Ее подняли, уложили в тень, напоили сладким чаем. Еще не поднявшись, то и дело вытирая обильные слезы, Данута поведала о своем горе.
— За что арестовали? — осторожно спросила Катя. — И главное, кто арестовал?
— Не знаю. Его случайно увидел среди арестованных один знакомый человек в Лабинской.
— Лежи, — приказала Катя. — Я сейчас.
Она вошла в дом, побыла там немного и вернулась с лицом строгим и тревожным.
— Ты можешь сама рассказать Саше? Он хочет услышать от тебя.
Данута едва узнала Сашу в этом источенном хворью человеке с лицом прозрачно-белым и страдальческим.
— Здравствуй, — просто сказал он. — И говори все, что ты знаешь. Обстоятельства, место, фамилии.
Она рассказала то немногое, что было известно ей. И о последнем прощании с Андреем.
— До Киши он, видимо, не доехал?
— Нет. Иначе оттуда сообщили бы.
— Значит, его взяли на дороге? Взяли, разумеется, как бело-зеленого, как офицера. Это опасно, Данута. Где он теперь?..

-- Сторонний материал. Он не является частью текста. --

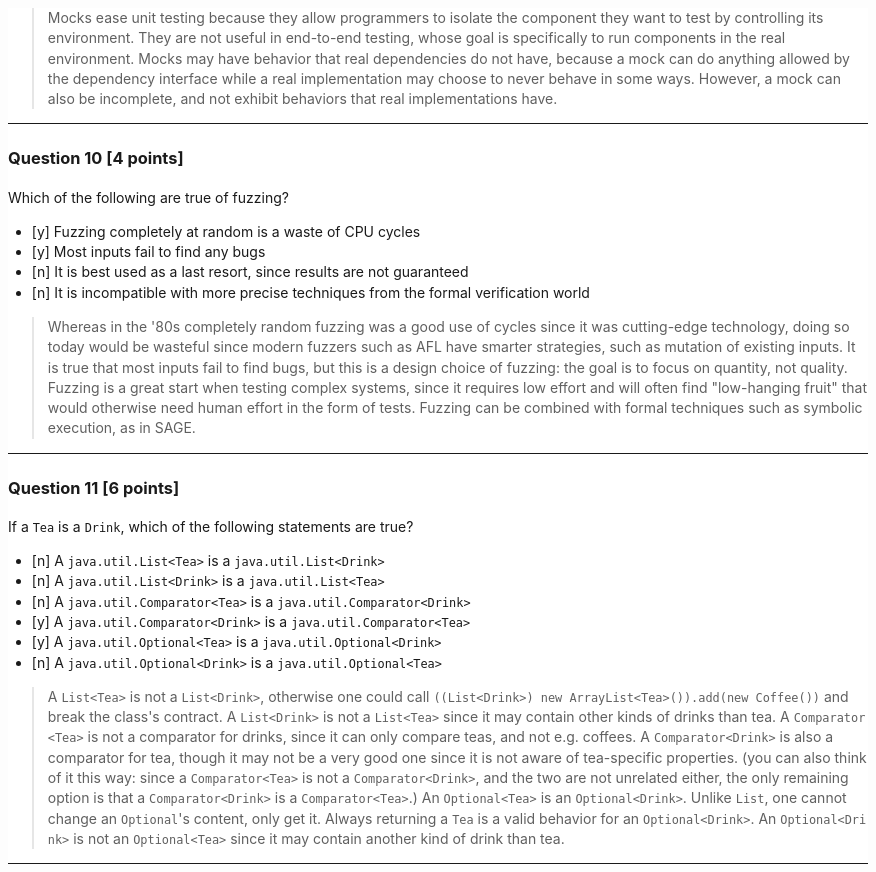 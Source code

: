 > Mocks ease unit testing because they allow programmers to isolate the component they want to test by controlling its environment.
> They are not useful in end-to-end testing, whose goal is specifically to run components in the real environment.
> Mocks may have behavior that real dependencies do not have, because a mock can do anything allowed by the dependency interface while a real implementation may choose to never behave in some ways.
> However, a mock can also be incomplete, and not exhibit behaviors that real implementations have.

---

### Question 10 [4 points]

Which of the following are true of fuzzing?

- [y] Fuzzing completely at random is a waste of CPU cycles
- [y] Most inputs fail to find any bugs
- [n] It is best used as a last resort, since results are not guaranteed
- [n] It is incompatible with more precise techniques from the formal verification world

> Whereas in the '80s completely random fuzzing was a good use of cycles since it was cutting-edge technology,
> doing so today would be wasteful since modern fuzzers such as AFL have smarter strategies, such as mutation of existing inputs.
> It is true that most inputs fail to find bugs, but this is a design choice of fuzzing: the goal is to focus on quantity, not quality.
> Fuzzing is a great start when testing complex systems, since it requires low effort and will often find "low-hanging fruit" that would otherwise need human effort in the form of tests.
> Fuzzing can be combined with formal techniques such as symbolic execution, as in SAGE.

---

### Question 11 [6 points]

If a `Tea` is a `Drink`, which of the following statements are true?

- [n] A `java.util.List<Tea>` is a `java.util.List<Drink>`
- [n] A `java.util.List<Drink>` is a `java.util.List<Tea>`
- [n] A `java.util.Comparator<Tea>` is a `java.util.Comparator<Drink>`
- [y] A `java.util.Comparator<Drink>` is a `java.util.Comparator<Tea>`
- [y] A `java.util.Optional<Tea>` is a `java.util.Optional<Drink>`
- [n] A `java.util.Optional<Drink>` is a `java.util.Optional<Tea>`

> A `List<Tea>` is not a `List<Drink>`, otherwise one could call `((List<Drink>) new ArrayList<Tea>()).add(new Coffee())` and break the class's contract.
> A `List<Drink>` is not a `List<Tea>` since it may contain other kinds of drinks than tea.
> A `Comparator<Tea>` is not a comparator for drinks, since it can only compare teas, and not e.g. coffees.
> A `Comparator<Drink>` is also a comparator for tea, though it may not be a very good one since it is not aware of tea-specific properties.
> (you can also think of it this way: since a `Comparator<Tea>` is not a `Comparator<Drink>`, and the two are not unrelated either, the only remaining option is that a `Comparator<Drink>` is a `Comparator<Tea>`.)
> An `Optional<Tea>` is an `Optional<Drink>`. Unlike `List`, one cannot change an `Optional`'s content, only get it. Always returning a `Tea` is a valid behavior for an `Optional<Drink>`.
> An `Optional<Drink>` is not an `Optional<Tea>` since it may contain another kind of drink than tea.

---
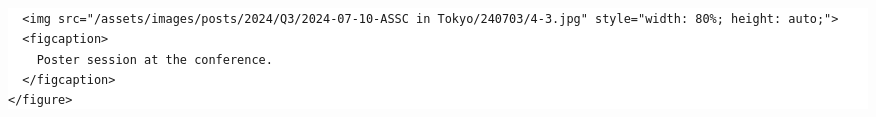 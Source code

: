       <img src="/assets/images/posts/2024/Q3/2024-07-10-ASSC in Tokyo/240703/4-3.jpg" style="width: 80%; height: auto;">
      <figcaption>
        Poster session at the conference.
      </figcaption>
    </figure>
  </div>
</div>
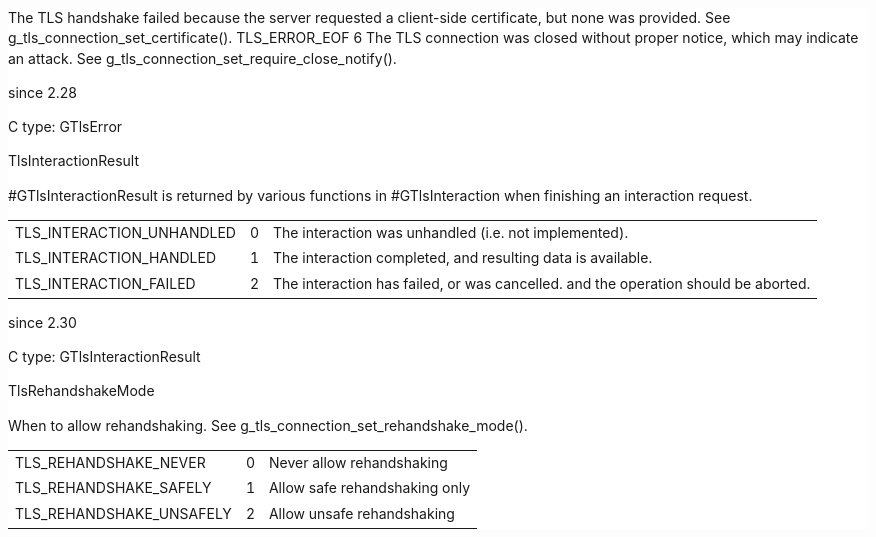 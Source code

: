 <td class="doc">The TLS handshake failed because
  the server requested a client-side certificate, but none was
  provided. See g_tls_connection_set_certificate().</td>
</tr>
<tr>
<td class="name">TLS_ERROR_EOF</td>
<td class="value">6</td>
<td class="doc">The TLS connection was closed without proper
  notice, which may indicate an attack. See
  g_tls_connection_set_require_close_notify().</td>
</tr>
</table>
<div class="api-notes">
  <p class="api-since">since 2.28</p>
  <p class="api-ctype">C type: GTlsError</p>
</div>
<p class="api-heading">TlsInteractionResult</p>
<p class="api-doc">#GTlsInteractionResult is returned by various functions in #GTlsInteraction
when finishing an interaction request.</p>
<table>
<tr>
<td class="name">TLS_INTERACTION_UNHANDLED</td>
<td class="value">0</td>
<td class="doc">The interaction was unhandled (i.e. not
    implemented).</td>
</tr>
<tr>
<td class="name">TLS_INTERACTION_HANDLED</td>
<td class="value">1</td>
<td class="doc">The interaction completed, and resulting data
    is available.</td>
</tr>
<tr>
<td class="name">TLS_INTERACTION_FAILED</td>
<td class="value">2</td>
<td class="doc">The interaction has failed, or was cancelled.
    and the operation should be aborted.</td>
</tr>
</table>
<div class="api-notes">
  <p class="api-since">since 2.30</p>
  <p class="api-ctype">C type: GTlsInteractionResult</p>
</div>
<p class="api-heading">TlsRehandshakeMode</p>
<p class="api-doc">When to allow rehandshaking. See
g_tls_connection_set_rehandshake_mode().</p>
<table>
<tr>
<td class="name">TLS_REHANDSHAKE_NEVER</td>
<td class="value">0</td>
<td class="doc">Never allow rehandshaking</td>
</tr>
<tr>
<td class="name">TLS_REHANDSHAKE_SAFELY</td>
<td class="value">1</td>
<td class="doc">Allow safe rehandshaking only</td>
</tr>
<tr>
<td class="name">TLS_REHANDSHAKE_UNSAFELY</td>
<td class="value">2</td>
<td class="doc">Allow unsafe rehandshaking</td>
</tr>
</table>
<div class="api-notes">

В тот же день Данута выехала на старом катерке с двумя военными в Новороссийск. Катя, провожая ее, шепнула:
— У Саши три сердечных приступа за последние две недели. Я очень боюсь… И все же надеюсь на лучшее. Торопись, милая. И для тебя дорог каждый час.
Теперь Данута знала, куда обращаться. У нее были письма. До Краснодара удалось доехать поездом за одну ночь. Утром ее принял председатель Северо-Кавказского ЧК и, выслушав, приказал разыскать в местах заключения А. М. Зарецкого. Неожиданно спросил:
— Улагая не знаете?
— Знаю. — Данута даже покраснела. — Старшего брата встречала в Петербурге. Другого, есаула Керима Улагая, знаю лучше. Когда-то он предлагал мне быть его женой. А я выбрала Зарецкого. Студента Зарецкого.
— Ну, и?..
— Не ошиблась. Была счастлива. До этого страшного дня…
— Вероятно, они враги — ваш муж и Улагай?